Toutefois, il est possible de bénéficier d’une dérogation permettant de circuler dans les ZCR. Les Mairies ont, en effet, tendance à donner des avantages pour les véhicules les moins polluants. Si c’est le cas de votre véhicule, 2 moyens s’offrent à vous pour en bénéficier :
- soit vous contactez votre Mairie qui vous accordera, à titre individuel, une autorisation de circulation ; cette autorisation précisera les conditions de validité de la dérogation, le périmètre sur lequel elle s’applique et sa durée de validité (qui ne peut pas excéder 3 ans) ;
- soit vous obtenez le certificat qualité de l’air appelé « Crit’Air », certaines Mairies l’utilisant pour déterminer si une voiture est ou non « verte ».

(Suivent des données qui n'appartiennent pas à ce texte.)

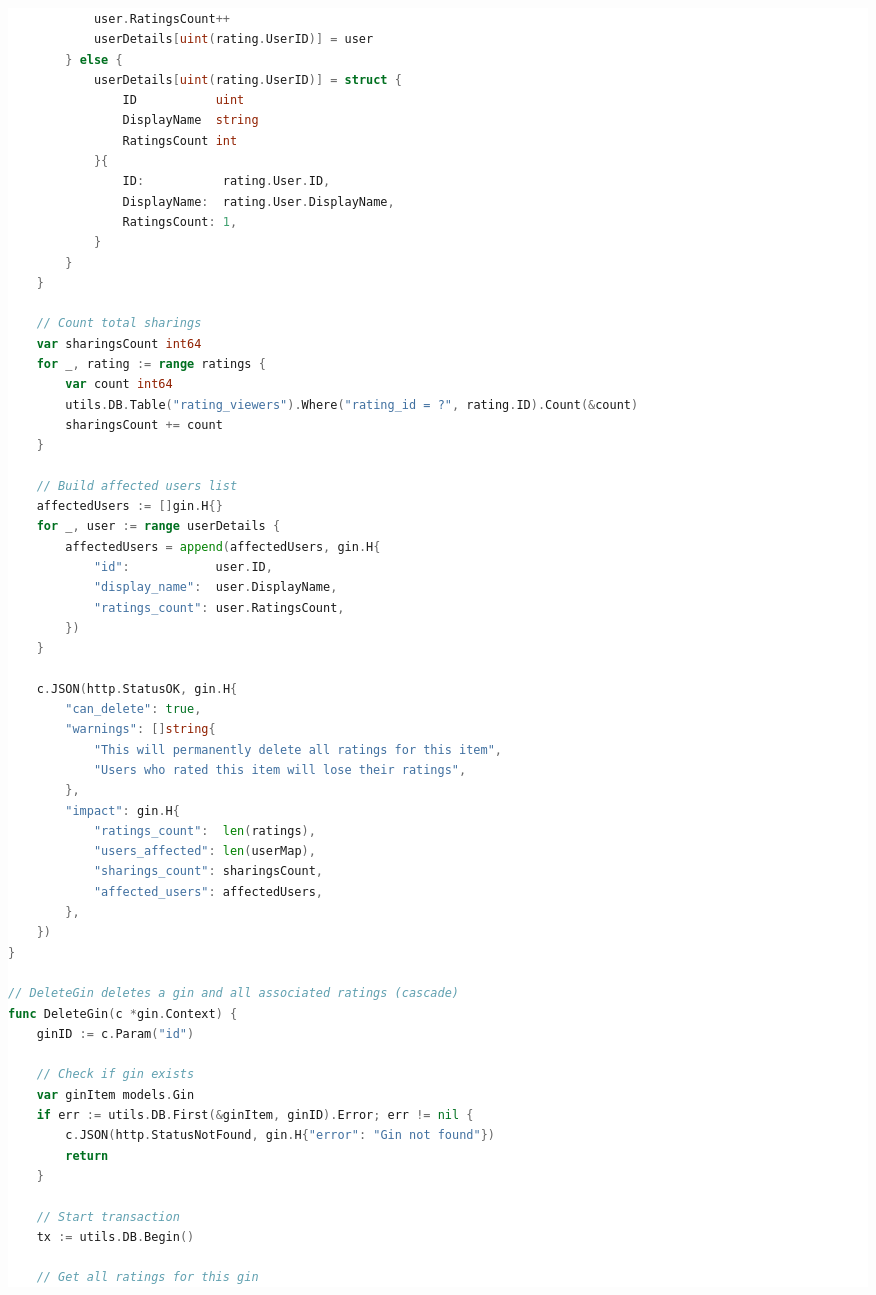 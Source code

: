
 ```go
			user.RatingsCount++
			userDetails[uint(rating.UserID)] = user
		} else {
			userDetails[uint(rating.UserID)] = struct {
				ID           uint
				DisplayName  string
				RatingsCount int
			}{
				ID:           rating.User.ID,
				DisplayName:  rating.User.DisplayName,
				RatingsCount: 1,
			}
		}
	}

	// Count total sharings
	var sharingsCount int64
	for _, rating := range ratings {
		var count int64
		utils.DB.Table("rating_viewers").Where("rating_id = ?", rating.ID).Count(&count)
		sharingsCount += count
	}

	// Build affected users list
	affectedUsers := []gin.H{}
	for _, user := range userDetails {
		affectedUsers = append(affectedUsers, gin.H{
			"id":            user.ID,
			"display_name":  user.DisplayName,
			"ratings_count": user.RatingsCount,
		})
	}

	c.JSON(http.StatusOK, gin.H{
		"can_delete": true,
		"warnings": []string{
			"This will permanently delete all ratings for this item",
			"Users who rated this item will lose their ratings",
		},
		"impact": gin.H{
			"ratings_count":  len(ratings),
			"users_affected": len(userMap),
			"sharings_count": sharingsCount,
			"affected_users": affectedUsers,
		},
	})
}

// DeleteGin deletes a gin and all associated ratings (cascade)
func DeleteGin(c *gin.Context) {
	ginID := c.Param("id")

	// Check if gin exists
	var ginItem models.Gin
	if err := utils.DB.First(&ginItem, ginID).Error; err != nil {
		c.JSON(http.StatusNotFound, gin.H{"error": "Gin not found"})
		return
	}

	// Start transaction
	tx := utils.DB.Begin()

	// Get all ratings for this gin
```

Pour mémoire, ce certificat, qui peut être obtenu sur le site internet www.certificat-air.gouv.fr contre le paiement d’un tarif de 4,18 €, distingue 6 catégories de véhicules, à savoir :
- tous les véhicules « zéro émission moteur » 100 % électrique et hydrogène : pastille verte ;
- les véhicules à essence correspondant aux normes Euro 5 et 6 : pastille violette ;
- les véhicules à essence (norme Euro 4) ou diesel (norme Euro 5 et 6) : pastille jaune ;
- les véhicules à essence (normes Euro 2 et 3) ou diesel (norme Euro 4) : pastille orange ;
- les véhicules diesel correspondant à la norme Euro 3 : pastille bordeaux ;
- les véhicules diesel correspondant aux la norme Euro 2 et 3 : pastille grise.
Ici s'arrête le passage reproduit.